Contemporary Examples: Wallschlaeger, Cheng, Smith
Nikki Wallschlaeger:
Her poetry incorporates the voices of women sustaining households—domestic labor and its erasure.
Rearranges poetic language to reflect emotional and social contexts.
Jennifer S. Cheng:
Explores house as a site of memories and immigration, invoking personal histories and cultural contexts.
Utilizes a mix of forms, including prose poetry and instructional guides, to establish new meanings.
Tracy K. Smith:
Her poem "Ash" connects the house with the body, addressing violence experienced by Black individuals.
The poem's structure mirrors struggles, eliciting the house as both a physical and metaphorical space reflecting vulnerability.

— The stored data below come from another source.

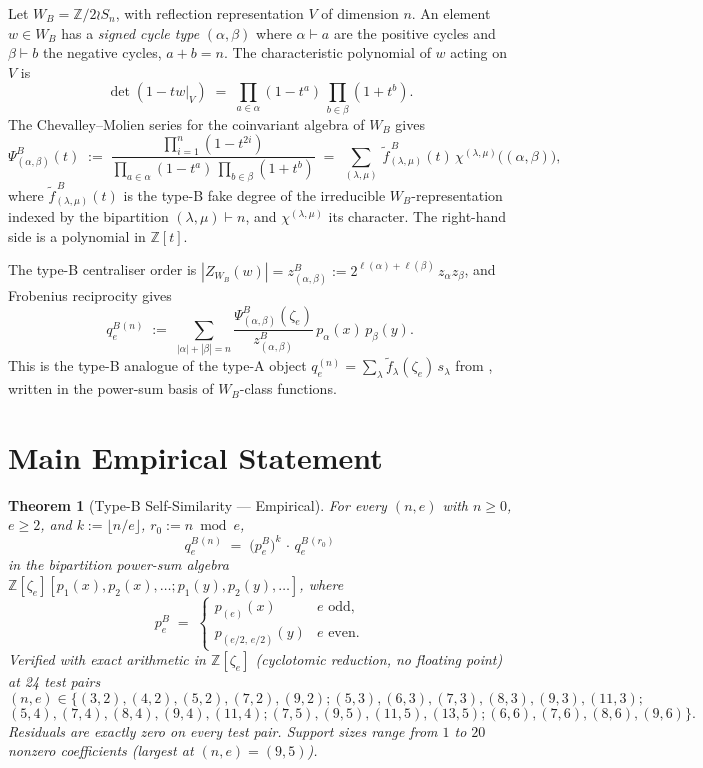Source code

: \documentclass[11pt]{article}
\newtheorem{theorem}{Theorem}
\theoremstyle{remark}
\newcommand{\ftilde}{\widetilde{f}}
\newcommand{\qe}{q_e}
\newcommand{\qeB}{q_e^B}
\newcommand{\peB}{p_e^B}
\newcommand{\zetae}{\zeta_e}
\newcommand{\ZZ}{\mathbb{Z}}
\begin{document}
Let $W_B = \ZZ/2 \wr S_n$, with reflection representation $V$ of dimension $n$. An element $w \in W_B$ has a \emph{signed cycle type} $(\alpha, \beta)$ where $\alpha \vdash a$ are the positive cycles and $\beta \vdash b$ the negative cycles, $a + b = n$. The characteristic polynomial of $w$ acting on $V$ is
\[
  \det(1 - tw|_V) \;=\; \prod_{a \in \alpha}(1 - t^a)\, \prod_{b \in \beta}(1 + t^b).
\]
The Chevalley--Molien series for the coinvariant algebra of $W_B$ gives
\begin{equation}\label{eq:cm-B}
  \Psi^B_{(\alpha,\beta)}(t) \;:=\; \frac{\prod_{i=1}^n(1-t^{2i})}{\prod_{a \in \alpha}(1 - t^a)\, \prod_{b \in \beta}(1 + t^b)}
  \;=\; \sum_{(\lambda,\mu)}\, \ftilde^{\,B}_{(\lambda, \mu)}(t)\, \chi^{(\lambda,\mu)}\bigl((\alpha,\beta)\bigr),
\end{equation}
where $\ftilde^{\,B}_{(\lambda,\mu)}(t)$ is the type-B fake degree of the irreducible $W_B$-representation indexed by the bipartition $(\lambda, \mu) \vdash n$, and $\chi^{(\lambda,\mu)}$ its character. The right-hand side is a polynomial in $\ZZ[t]$.

The type-B centraliser order is $|Z_{W_B}(w)| = z^B_{(\alpha, \beta)} := 2^{\ell(\alpha) + \ell(\beta)}\, z_\alpha z_\beta$, and Frobenius reciprocity gives
\begin{equation}\label{eq:qeB-def}
  \qeB^{(n)} \;:=\; \sum_{|\alpha|+|\beta|=n} \frac{\Psi^B_{(\alpha,\beta)}(\zetae)}{z^B_{(\alpha,\beta)}}\, p_\alpha(x)\, p_\beta(y).
\end{equation}
This is the type-B analogue of the type-A object $\qe^{(n)} = \sum_\lambda \ftilde_\lambda(\zetae)\, s_\lambda$ from \cite{Cli26-selfsim}, written in the power-sum basis of $W_B$-class functions.

\section{Main Empirical Statement}

\begin{theorem}[Type-B Self-Similarity --- Empirical]\label{thm:main-empirical}
For every $(n, e)$ with $n \ge 0$, $e \ge 2$, and $k := \lfloor n/e\rfloor$, $r_0 := n \bmod e$,
\[
  \qeB^{(n)} \;=\; \bigl(\peB\bigr)^{k}\, \cdot\, \qeB^{(r_0)}
\]
in the bipartition power-sum algebra $\ZZ[\zetae][p_1(x), p_2(x), \ldots; p_1(y), p_2(y), \ldots]$, where
\[
  \peB \;=\; \begin{cases}
    p_{(e)}(x) & e \text{ odd,} \\
    p_{(e/2,\, e/2)}(y) & e \text{ even.}
  \end{cases}
\]
Verified with exact arithmetic in $\ZZ[\zetae]$ (cyclotomic reduction, no floating point) at 24 test pairs
\[
  (n, e) \in \{
    (3,2), (4,2), (5,2), (7,2), (9,2);
    (5,3), (6,3), (7,3), (8,3), (9,3), (11,3);
\]
\[
    (5,4), (7,4), (8,4), (9,4), (11,4);
    (7,5), (9,5), (11,5), (13,5);
    (6,6), (7,6), (8,6), (9,6)\}.
\]
Residuals are exactly zero on every test pair. Support sizes range from $1$ to $20$ nonzero coefficients (largest at $(n,e) = (9,5)$).
\end{theorem}
\end{document}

Reexamining the Country-House Poem
Legacy and Value:
The country-house poem symbolizes social order and economic stability but lacks acknowledgment of labor behind domestic environments.
The modern iteration seeks to revitalize and criticize these narratives from marginalized perspectives.
Conclusion
Contemporary House Poems and their Potential:
Reflect the dynamics of economic oppression, racial discrimination, and social reproduction.
Serve as powerful counter-narratives to traditional house poems, effectively reshaping ideas of domesticity and community.
The evolution of the house poem genre emphasizes shared struggles in a contemporary context while addressing the broader implications of ownership, identity, and belonging.